O que é que há com nosso Peru?

Ivan Lessa em ilustração de Baptistão

“Pô, assim não há peruano que aguente!” Era mais ou menos o que se dizia diante de uma dificuldade ou impossibilidade que surgisse à nossa frente. Estou me censurando a mim mesmo e ao nosso rico calão. Referíamo-nos a uma parte específica do corpo de um peruano.

Com o passar do tempo, aprendi alguns bons modos, embora a lição tenha chegada numa época errada. O que ouço da boca de mocinhas bem-educadas é de fazer – também como se dizia – corar um frade de pedra. Ou ainda: não há peruano que aguente!

Nunca entendi, apesar de muita pesquisa, mesmo informatizada, a origem da maldosa expressão. Os peruanos, coitados, estavam na deles, e não chateavam ninguém. Onde fomos buscar esse descalabro, continua sendo um mistério.

Como mistério também cerca o Peru e quase tudo que nele se passou e passa. Mário Vargas Llosa já me explicou, em vários de seus livros, algo de seus conterrâneos. Nada, no entanto, a respeito da expressão que deixei, digamos assim, capenga.

Até mesmo uma tolice violenta, estúpida mesmo, como essa dos felizmente desaparecidos “senderos luminosos”, cujas tristes façanhas – maoistas, vejam vocês – o resto do mundo acompanhava abobado, deu em romance que botava certos pontos em um bom número de ii. Virou ainda filme fraco com o John Malkovich. O importante é que o fenômeno passou. Para alívio geral. Menos um, ao menos.

Agora, está de novo o Peru nos noticiários. De novo, devido a besteira. Prenderam um grupo de pessoas (mas pode me chamar de “quadrilha”) por assassinato. Até aí, nada demais. O mundo mata. Viver é matar e morrer, conforme nos ensinou Gary Cooper. Agora, tem que ter, por mais canalha que seja, um motivo qualquer. Os recentes peruanos presos tinham. Matavam por lucro. O que não chega a ser novidade. Só tem um pequeno detalhe. Era matança ordenada e correndo solta há muito tempo.

O objetivo? Tráfico de drogas? Nada. Vocês devem ter lido. Extrair a gordura dos assassinados. Extrair, destilar, engarrafar e, a seguir, vender para atravessadores que, por sua vez, encaminhavam para laboratórios de cosméticos europeus. A gordura humana servia (ainda haverá reservas? Continuará servindo?) de base para cremes de beleza para as senhoras e senhoritas europeias. Definitivamente, nada menos correto politicamente.

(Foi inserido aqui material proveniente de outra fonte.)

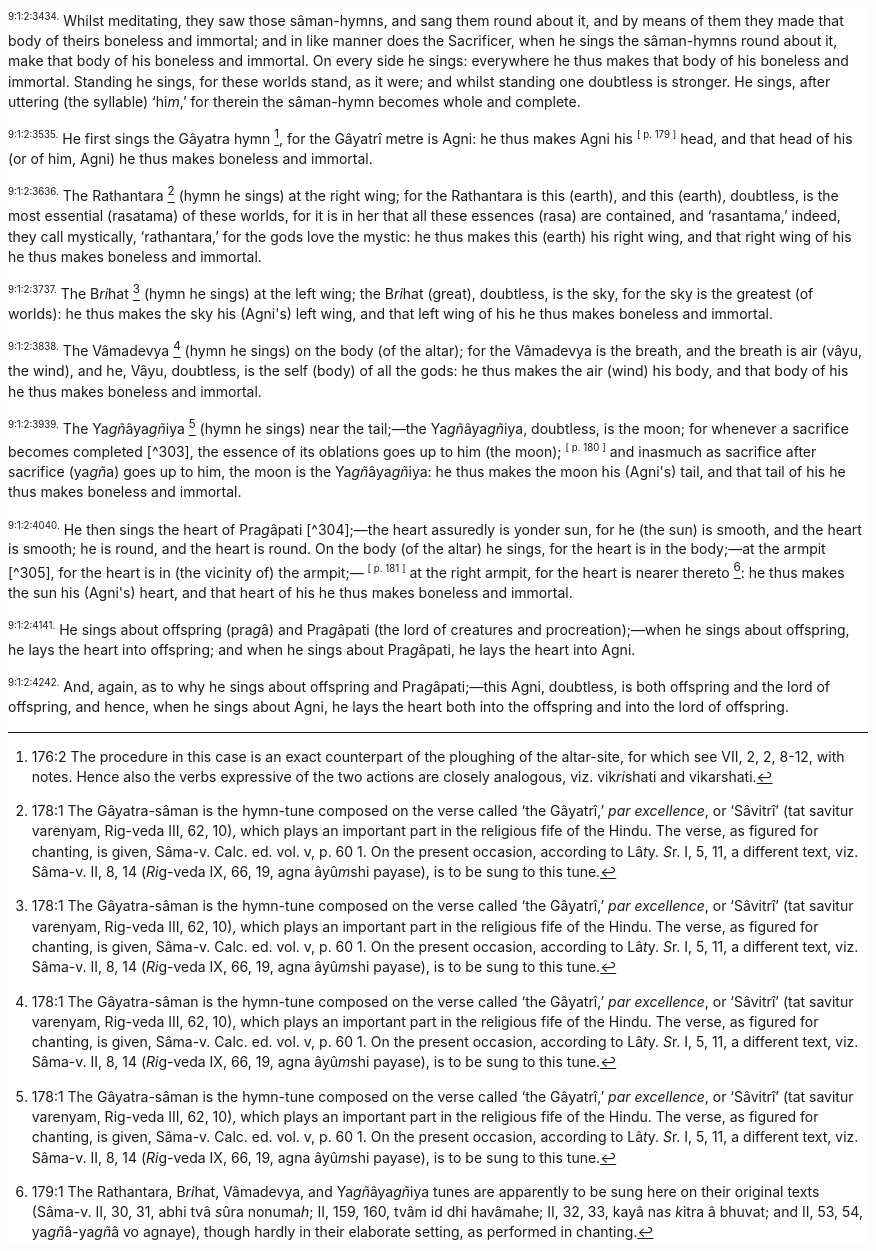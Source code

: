 <span id="v9_1_2_3434"><sup><small>9:1:2:3434.</small></sup></span>  Whilst meditating, they saw those sâman-hymns, and sang them round about it, and by means of them they made that body of theirs boneless and immortal; and in like manner does the Sacrificer, when he sings the sâman-hymns round about it, make that body of his boneless and immortal. On every side he sings: everywhere he thus makes that body of his boneless and immortal. Standing he sings, for these worlds stand, as it were; and whilst standing one doubtless is stronger. He sings, after uttering (the syllable) ‘hi<i>m</i>,’ for therein the sâman-hymn becomes whole and complete.

<span id="v9_1_2_3535"><sup><small>9:1:2:3535.</small></sup></span>  He first sings the Gâyatra hymn [^301], for the Gâyatrî metre is Agni: he thus makes Agni his <span id="p179"><sup><small>[ p. 179 ]</small></sup></span> head, and that head of his (or of him, Agni) he thus makes boneless and immortal.

<span id="v9_1_2_3636"><sup><small>9:1:2:3636.</small></sup></span>  The Rathantara [^302] (hymn he sings) at the right wing; for the Rathantara is this (earth), and this (earth), doubtless, is the most essential (rasatama) of these worlds, for it is in her that all these essences (rasa) are contained, and ‘rasantama,’ indeed, they call mystically, ‘rathantara,’ for the gods love the mystic: he thus makes this (earth) his right wing, and that right wing of his he thus makes boneless and immortal.

<span id="v9_1_2_3737"><sup><small>9:1:2:3737.</small></sup></span>  The B<i>ri</i>hat [^302] (hymn he sings) at the left wing; the B<i>ri</i>hat (great), doubtless, is the sky, for the sky is the greatest (of worlds): he thus makes the sky his (Agni's) left wing, and that left wing of his he thus makes boneless and immortal.

<span id="v9_1_2_3838"><sup><small>9:1:2:3838.</small></sup></span>  The Vâmadevya [^302] (hymn he sings) on the body (of the altar); for the Vâmadevya is the breath, and the breath is air (vâyu, the wind), and he, Vâyu, doubtless, is the self (body) of all the gods: he thus makes the air (wind) his body, and that body of his he thus makes boneless and immortal.

<span id="v9_1_2_3939"><sup><small>9:1:2:3939.</small></sup></span>  The Ya<i>g</i><i>ñ</i>âya<i>g</i><i>ñ</i>iya [^302] (hymn he sings) near the tail;—the Ya<i>g</i><i>ñ</i>âya<i>g</i><i>ñ</i>iya, doubtless, is the moon; for whenever a sacrifice becomes completed [^303], the essence of its oblations goes up to him (the moon); <span id="p180"><sup><small>[ p. 180 ]</small></sup></span> and inasmuch as sacrifice after sacrifice (ya<i>g</i><i>ñ</i>a) goes up to him, the moon is the Ya<i>g</i><i>ñ</i>âya<i>g</i><i>ñ</i>iya: he thus makes the moon his (Agni's) tail, and that tail of his he thus makes boneless and immortal.

<span id="v9_1_2_4040"><sup><small>9:1:2:4040.</small></sup></span>  He then sings the heart of Pra<i>g</i>âpati [^304];—the heart assuredly is yonder sun, for he (the sun) is smooth, and the heart is smooth; he is round, and the heart is round. On the body (of the altar) he sings, for the heart is in the body;—at the armpit [^305], for the heart is in (the vicinity of) the armpit;— <span id="p181"><sup><small>[ p. 181 ]</small></sup></span> at the right armpit, for the heart is nearer thereto [^306]: he thus makes the sun his (Agni's) heart, and that heart of his he thus makes boneless and immortal.

<span id="v9_1_2_4141"><sup><small>9:1:2:4141.</small></sup></span>  He sings about offspring (pra<i>g</i>â) and Pra<i>g</i>âpati (the lord of creatures and procreation);—when he sings about offspring, he lays the heart into offspring; and when he sings about Pra<i>g</i>âpati, he lays the heart into Agni.

<span id="v9_1_2_4242"><sup><small>9:1:2:4242.</small></sup></span>  And, again, as to why he sings about offspring and Pra<i>g</i>âpati;—this Agni, doubtless, is both offspring and the lord of offspring, and hence, when he sings about Agni, he lays the heart both into the offspring and into the lord of offspring.


[^261]: 156:1 Or, here, in this (atra), in the shape of this (altar) on which the fire is to be deposited.
[^262]: 156:2 That is, that whereby the deity is propitiated or appeased.
[^263]: 156:3 A fanciful etymology of <i>S</i>ata-rudriya, as if it were <i>s</i>ânta (propitiated) + rudriya, instead of ‘that which relates to a hundred Rudras’; cf. [paragraph 7](../Book_4_9_1#v9_1_1_7).
[^264]: 157:1 That is to say, the leaf is used in lieu of the ordinary offering-spoon. Whilst making continual oblations on one of the three stones from this leaf, held in his right hand, the priest holds a piece of arka wood in his left hand. Mahîdh. on Vâ<i>g</i>. S. XVI, 1.
[^265]: 158:1 The site of the altar is enclosed within a continuous line of 261 pari<i>s</i>rits, about half a foot in width, running along its edge. Their height is indeterminate, with the exception of three of them, dug in at the back (west) corner of the left wing, of which one is to reach up to the knee, the second up to the navel, and the third up to the mouth; each of the latter two standing to the left (north) of the preceding one.
[^266]: 158:2 See I, 7, 3, 20, with note. Agni, in the form of the formidable Rudra (who is to be kept at a distance), is referred to.
[^267]: 159:1 Literally, the ruling power.
[^268]: 159:2 The first anuvâka of kâ<i>n</i><i>d</i>a XVI of the Vâ<i>g</i>. S. consists of sixteen verses; which of these the fourteen referred to in the next paragraph are is not clear to me.
[^269]: 160:1 That is from Vâ<i>g</i>. S. XVI, 17 seqq.
[^270]: 160:2 Or, who is appealed to as being known to us, i.e. in terms showing that he is known to us.
[^271]: 160:3 That is, aureis brachiis instructus.
[^272]: 160:4 Pra<i>g</i>âyâ yad dhanam asti, Sây.
[^273]: 160:5 See [paragraph 28](../Book_4_9_1#v9_1_1_28).
[^274]: 161:1 The calculation here, as so often in regard to metres, is rather a loose one. Anuvâka I, consisting of sixteen verses, is taken as amounting to the first fourscore formulas; anuvâkas II and III, consisting of ten ka<i>n</i><i>d</i>ikâs (each of which is calculated to consist of eight mantras), constitute the second fourscore; anuvâkas IV and V again form the third fourscore; anuvâkas VI-VIII (save the last four formulas, see [parag. 22](../Book_4_9_1#v9_1_1_22)), the fourth fourscore; and from there to the ‘unstringing’-formulas, that is, from within XVI, 46 to 53, the fifth fourscore. At the end of each eighty formulas he is to utter one Svâhâ (sak<i>ri</i>t svâhâkâra<i>h</i>, Sây.).
[^275]: 161:2 An etymological play on the word ‘a<i>s</i>îti,’ as if derived from a<i>s</i>, to eat.
[^276]: 161:3 ? Or, scatterers, sprinklers (kirika), root k<i>rî</i>. The author of the p. 162 Brâhma<i>n</i>a, on the other hand, evidently takes it in the sense of ‘maker, producer.’
[^277]: 162:1 Thus (‘Zerspalter’) daridra is probably correctly interpreted (from root ‘dar,’ to split) by Prof. Weber; whilst the commentators take it in its ordinary sense of ‘poor’ (i.e. without an assistant, Mahîdh.); blue-red Rudra is called inasmuch as he is the ‘nîlaka<i>n</i><i>th</i>a’ blue-necked, and red all over the rest of his body.
[^278]: 163:1 Viz. Vâ<i>g</i>. S. XVI, 54-63: ‘What countless thousands of Rudras there are upon earth, their bows do we unstring at a thousand leagues.—The Bhavas that are in this great sea, in the air, their bow do we unstring at a thousand leagues.’ Thus each formula ends with the ‘unstringing’ refrain.
[^279]: 164:1 Vâ<i>g</i>. S. XVI, 64-66. In making these three oblations to the Rudras in the sky, the air, and on earth respectively, the procedure is the reverse from that described in [paragraphs 11](../Book_4_9_1#v9_1_1_11)\-[13](../Book_4_9_1#v9_1_1_13), viz. first on the enclosing-stone which reaches up to his mouth, then on that reaching up to his navel, and lastly on that reaching up to his knee.
[^280]: 165:1 These words, as well as the spaced words in the next paragraph, are added to each of the three formulas in [paragraphs 35](../Book_4_9_1#v9_1_1_35)\-[37](../Book_4_9_1#v9_1_1_37).
[^281]: 165:2 The joining of the hollow of the hands, by placing the tips of the fingers together, is a sign of reverence.
[^282]: 166:1 Of objects numbering six, the seasons commonly occur, e. g. VI, 7, 1, 16.
[^283]: 166:2 See [paragraph 4](../Book_4_9_1#v9_1_1_4). According to Kâty. <i>S</i>rautas. 18, 1, 6 both offering-utensils (the arka-leaf and the arka-stick) are thrown into the pit.
[^284]: 167:1 As Prof. Weber, ‘Die vedischen Nachrichten von den Nakshatra,’ p. 298, points out, this passage points to a six years’ period of intercalation, since, in counting 360 days in the year, the remainder accumulates in six years to an intercalary month of thirty-five days (or thirty-six according to Sat. Br. X, 5, 4, 5); and accordingly in Vâ<i>g</i>. S. XXX, 15, and Taitt. Âr. IV, 19, 1, the names of the six years of such a period of intercalation are mentioned; while a five years’ period and the names of the respective years are more frequently referred to.
[^285]: 167:2 Viz. twenty fingers and toes, the upper and lower arms, the thighs and shanks, and the hands.
[^286]: 168:1 For the mahad uktham, or Great Litany, recited on the Mahâvrata day, see [p. 110](../Book_4_8_6#p110), note [3](../Book_4_8_6#fn202). According to Sâya<i>n</i>a, however, this does not refer to the Mahad uktham, or Great Litany, itself, but to its Stotra, the Mahâvrata-sâman (cf. note on [X, 1, 1, 5](../Book_4_10_1#v10_1_1_5)), by the chanting of which it is preceded, and which, like the Great Litany itself, is represented as being composed of the different parts of Agni-Pra<i>g</i>âpati's bird-shaped body. Now, that part of the chant which corresponds to the god's trunk (âtman) is the only part of this Stotra which is chanted in the Pa<i>ñ</i><i>k</i>avi<i>m</i><i>s</i>astoma, or twenty-five-versed hymn-form, which, indeed, is the characteristic Stoma of the Mahâvrata day, all other Stotras of that rite being chanted in that form. It is, however, doubtful to me whether it is not rather the opening part of the Great Litany itself representing the trunk that is here referred to, and which, indeed, consists of twenty-five verses; cf. F. Max Müller, Upanishads, I, p. 183. Besides, it has always to be borne in mind that the particular arrangement of the Great Litany which the authors of the Brâhma<i>n</i>a had before them, may have differed in some respects from those known to us.
[^287]: 168:2 See [p. 112](../Book_4_8_6#p112), note [1](../Book_4_8_6#fn204).
[^288]: 168:3 That is, the body with its twenty-four limbs, viz. the two arms, two legs, and the twenty fingers and toes.
[^289]: 168:4 According to Sâya<i>n</i>a, the Pa<i>ñ</i><i>k</i>avi<i>m</i><i>s</i>a-stotra, chanted after the Mahad uktham, is here referred to. See [p. 111](../Book_4_8_6#p111), note [1](../Book_4_8_6#fn203). Sâya<i>n</i>a takes it to refer to the prose-formulas at the end of the Sastra, which, he says, represent the mind (buddhi) of Pra<i>g</i>âpati.
[^290]: 169:1 Or rather, he pours water on it (the altar).
[^291]: 169:2 That is, from the lower (or hindmost) point where the right p. 170 wing joins the body of the altar. Re there places a stone, from which he begins the sprinkling of the altar.
[^292]: 170:1 See [IX, I, 1, 33](../Book_4_9_1#v9_1_1_33).
[^293]: 171:1 The burning heat of the fire, and all physical and mental suffering.
[^294]: 171:2 Viz. the stone, or the pot, according to others; cf. Katy. <i>S</i>rautas. XVIII, 2, 5-8. According to Prof. Weber the stone is meant to represent the hungry greed of the fire.
[^295]: 172:1 The intervening numbers here omitted increase by multiples of ten.
[^296]: 173:1 ? That is to say, he need not touch the altar more than once.
[^297]: 174:1 That is with the verse Vâ<i>g</i>. S. XII, 54, beginning ‘Lokam p<i>ri</i><i>n</i>a,’ ‘Fill thou the space;’ see part iii, p. 153 note.
[^298]: 174:2 See VI, 1, 1, 1-5.
[^299]: 175:1 Thus, or essence (ra<i>s</i>a), according to Sâya<i>n</i>a; cf. [X, 6, 5, 1](../Book_4_10_6#v10_6_5_1). The word ‘ka’ has, however, also the meaning ‘joy.’
[^300]: 176:1 That is, ‘the heat’ which is considered the chief property of the bilious humour.
[^301]: 176:2 The procedure in this case is an exact counterpart of the ploughing of the altar-site, for which see VII, 2, 2, 8-12, with notes. Hence also the verbs expressive of the two actions are closely analogous, viz. vik<i>ri</i>shati and vikarshati.
[^302]: 178:1 The Gâyatra-sâman is the hymn-tune composed on the verse called ‘the Gâyatrî,’ _par excellence_, or ‘Sâvitrî’ (tat savitur varenyam, Rig-veda III, 62, 10), which plays an important part in the religious fife of the Hindu. The verse, as figured for chanting, is given, Sâma-v. Calc. ed. vol. v, p. 60 1. On the present occasion, according to Lâ<i>t</i>y. <i>S</i>r. I, 5, 11, a different text, viz. Sâma-v. II, 8, 14 (<i>Ri</i>g-veda IX, 66, 19, agna âyû<i>m</i>shi payase), is to be sung to this tune.
[^306]: 179:1 The Rathantara, B<i>ri</i>hat, Vâmadevya, and Ya<i>g</i><i>ñ</i>âya<i>g</i><i>ñ</i>iya tunes are apparently to be sung here on their original texts (Sâma-v. II, 30, 31, abhi tvâ <i>s</i>ûra nonuma<i>h</i>; II, 159, 160, tvâm id dhi havâmahe; II, 32, 33, kayâ na<i>s</i> <i>k</i>itra â bhuvat; and II, 53, 54, ya<i>g</i><i>ñ</i>â-ya<i>g</i><i>ñ</i>â vo agnaye), though hardly in their elaborate setting, as performed in chanting.
[^307]: 179:2 It should be remembered that the chanting of the Ya<i>g</i><i>ñ</i>âya<i>g</i><i>ñ</i>iya (or Agnish<i>t</i>oma)-sâman marks the completion (sa<i>m</i>sthâ) of the ordinary (Agnish<i>t</i>oma) Soma-sacrifice.
[^308]: 180:1 The Pra<i>g</i>âpati-h<i>ri</i>daya, or Pra<i>g</i>âpater h<i>ri</i>dayam, as figured for chanting, is given, Sâma-v. Calc. ed. vol. ii, p. 499. It consists of the words, imâ<i>h</i> pra<i>g</i>â<i>h</i> pra<i>g</i>âpate(r) h<i>ri</i>dayam pra<i>g</i>ârûpam a<i>g</i>î<i>g</i>ane, with inserted stobhas and modulations. It is followed by a simpler form, which is perhaps the one used on the present occasion.
[^309]: 180:2 Viz. on the place where the right wing joins the body of the altar. According to other authorities, the <i>S</i>yaita hymn-tune is likewise to be sung near the left arm-pit (or, according to Sâ<i>n</i><i>d</i>ilya, at the place where the Adhvaryu mounts the altar). For other variations, see Weber, Ind. Stud. XIII, p. 276. I do not think that the ritual of the White Ya<i>g</i>us, in omitting the left arm-pit, shows any gap or inconsistency, since the right arm-pit is marked out, not for any bodily parallelism, but for the simple reason that it is supposed to indicate the position of the heart. Whilst all the other places on which hymns are sung are essential parts of the bird Agni, the arm-pit is not an essential part, but is merely indicative of the central organ of the body. Lâ<i>t</i>y. I, 5, 11 seqq. supplies the following directions, apparently implying a somewhat different order of procedure from that followed in our text: He passes along the south, and whilst standing (east of the altar) with his face towards the west, he sings the Gâyatra at the head. Returning, he sings the Rathantara at the right wing. Going round behind, he sings the B<i>ri</i>hat at the left wing. Going back, and standing behind the tail, with his face towards the east, he sings the Ya<i>g</i><i>ñ</i>âya<i>g</i><i>ñ</i>iya. The Vâmadevya he sings at the right, and the Pra<i>g</i>âpati-h<i>ri</i>daya at the left, arm-pit. Then follow different views held by different teachers.—With this ceremony, by which homage is paid to the different parts of Agni-Pra<i>g</i>âpati's body, compare the similar, but more elaborate, ceremony of the Parimâda<i>h</i> at the Mahâvrata, [X, 1, 2, 9](../Book_4_10_1#v10_1_2_9) with note.
[^310]: 181:1 That is, by taking the auricles as parts of the heart.
[^311]: 181:2 According to Lâ<i>t</i>y. I, 5, 1 seq., it is the Prastot<i>ri</i> who sings these sâmans. A similar conflict of competence in this respect is referred to not only in regard to detached sâmans (cf. Kâty. IV, 9, 6-9), but even in regard to such solemn performances as the chanting of the Mahâvrata-sâman (cf. note on [X, 1, 1, 5](../Book_4_10_1#v10_1_1_5)).
[^312]: 181:3 Vi-<i>k</i>ita, in this sense, appears to be a ἅπαξ λεγόμενον. Sâya<i>n</i>a seems to have read vi<i>g</i>ita (parâbhûta, defeated) instead.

Muito pior do que usar casaco de peles ou exagerar no pedido de sushi contendo atum, outra espécie ameaçada, como os peruanos gordinhos. Eu digo “gordinhos” de adivinhação. Nada impede que um peruano magérrimo não contenha, em sua gordura, mesmo parca, o segredo da beleza feminina. Que seja raro e pródigo em suas qualidades. Algo assim, feito trufa.

O que mais me chocou nessa história toda foi a reação de algumas mulheres de meu conhecimento, felizmente pouquíssimo conhecimento. Ouvi da boca de mais de uma que isso era uma “monstruosidade”, uma “pouca-vergonha”, um “verdadeiro desaforo”.

Procurei sondar esse outro mistério que é o raciocínio da mulher, tão enigmático quanto os peruanos e a expressão que nos legaram. Pelo menos três das moças ficaram indignadas com a matéria-prima empregada na fórmula mágica e não em sua exploração e exportação. Irritava-as o fato de não ser de origem sueca, norueguesa, nórdica enfim. Enojavam-se com a possibilidade de terem se maquiado e se empetecado com gordura de possíveis descendentes de incas.

Nenhuma, no entanto, usou a expressão com que iniciei minha pequena dissertação: “Assim não há peruano que aguente!”.